Three men transform from insurance agents in a cubicle to Shackleton and his crew in the unforgiving South Pole.

In 1914, the great British explorer Sir Ernest Shackleton managed to keep 27 men alive for two years in possibly the most inhospitable climate on earth, Antarctica. The explorer has been hailed as one of the greatest leaders of all time, about whom many books have been written

The Shackleton story is now the inspiration for a play at Long Wharf Theatre, "Endurance." The performance links the famed explorer with a nerdy insurance agent, Walter Spivey, who gets promoted during the 2009 economic collapse. Struggling to justify his promotion amidst great downsizing, Spivey turns to a book on Shackleton's leadership lessons, and strives to implement them in his insurance office. 

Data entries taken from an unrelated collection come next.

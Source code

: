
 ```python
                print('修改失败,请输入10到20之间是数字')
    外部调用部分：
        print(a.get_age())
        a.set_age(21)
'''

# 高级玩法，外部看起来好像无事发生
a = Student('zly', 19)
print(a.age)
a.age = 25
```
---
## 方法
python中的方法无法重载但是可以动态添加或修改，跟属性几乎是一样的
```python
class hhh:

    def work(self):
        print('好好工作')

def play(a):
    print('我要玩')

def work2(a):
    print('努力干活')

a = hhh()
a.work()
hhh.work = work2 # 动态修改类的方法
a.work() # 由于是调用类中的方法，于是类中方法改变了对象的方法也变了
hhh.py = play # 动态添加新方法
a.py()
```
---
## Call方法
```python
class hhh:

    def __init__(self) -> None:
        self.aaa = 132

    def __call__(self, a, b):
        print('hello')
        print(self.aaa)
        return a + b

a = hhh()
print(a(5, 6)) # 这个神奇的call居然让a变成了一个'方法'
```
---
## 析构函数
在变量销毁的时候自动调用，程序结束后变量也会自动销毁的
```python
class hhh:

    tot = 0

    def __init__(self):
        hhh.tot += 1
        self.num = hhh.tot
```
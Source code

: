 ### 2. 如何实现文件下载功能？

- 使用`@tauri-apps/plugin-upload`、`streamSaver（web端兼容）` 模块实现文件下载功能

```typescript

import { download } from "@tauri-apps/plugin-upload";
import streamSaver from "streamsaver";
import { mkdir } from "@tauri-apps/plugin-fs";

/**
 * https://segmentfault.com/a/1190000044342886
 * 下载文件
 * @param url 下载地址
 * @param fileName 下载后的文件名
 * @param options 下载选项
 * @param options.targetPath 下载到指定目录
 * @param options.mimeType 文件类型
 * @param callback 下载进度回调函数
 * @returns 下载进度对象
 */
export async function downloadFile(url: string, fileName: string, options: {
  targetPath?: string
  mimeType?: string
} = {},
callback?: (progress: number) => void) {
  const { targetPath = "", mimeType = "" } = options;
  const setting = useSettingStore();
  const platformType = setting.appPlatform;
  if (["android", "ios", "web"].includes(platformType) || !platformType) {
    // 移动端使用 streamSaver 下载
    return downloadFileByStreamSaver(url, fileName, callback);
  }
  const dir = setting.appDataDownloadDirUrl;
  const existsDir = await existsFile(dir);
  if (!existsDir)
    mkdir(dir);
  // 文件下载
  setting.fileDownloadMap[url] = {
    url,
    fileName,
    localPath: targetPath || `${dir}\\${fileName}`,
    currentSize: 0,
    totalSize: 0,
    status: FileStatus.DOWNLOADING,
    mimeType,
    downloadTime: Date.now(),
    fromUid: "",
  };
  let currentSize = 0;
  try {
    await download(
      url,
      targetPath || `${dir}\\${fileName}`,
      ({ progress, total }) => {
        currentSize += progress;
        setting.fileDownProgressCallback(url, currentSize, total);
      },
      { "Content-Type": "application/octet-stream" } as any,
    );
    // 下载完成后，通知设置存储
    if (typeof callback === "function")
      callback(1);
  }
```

The play was created by Split Knuckle Theatre, a company that originated in London, but is now based in Storrs. They use few props, but lots of physicality. Artistic Director Greg Webster joined WNPR's Where We Live to talk about the creation of the play. He said, "A big part of our training is transforming simple objects into what can become multiple things. So at one moment you’re standing on top of a table, and the table, well, can the table turn over? Can the table spin on its end? Maybe that could be an iceberg."  

Throughout the comedic performance, three men transform from insurance agents in a cubicle to Shackleton and his crew in the unforgiving South Pole. 

Webster, who is also a professor of Movement Theater at UConn, said, "One of the things that we were really interested in was kind of examining the twentieth century man versus the twenty-first century man."  He said he personally wouldn't have lasted long in the Antarctic, and was inspired by Shackleton's story. "The fact that we are capable as human beings of doing incredible things and being really good to each other in the face of adversity. And we can choose to collapse. We can choose to let it all bog down," he said. "Because life is hard. Or we can make another choice, and say that, ya know, being here in this moment is really important, and we will persevere." 

You can see "Endurance" at Long Wharf Theatre from June 17 to 29.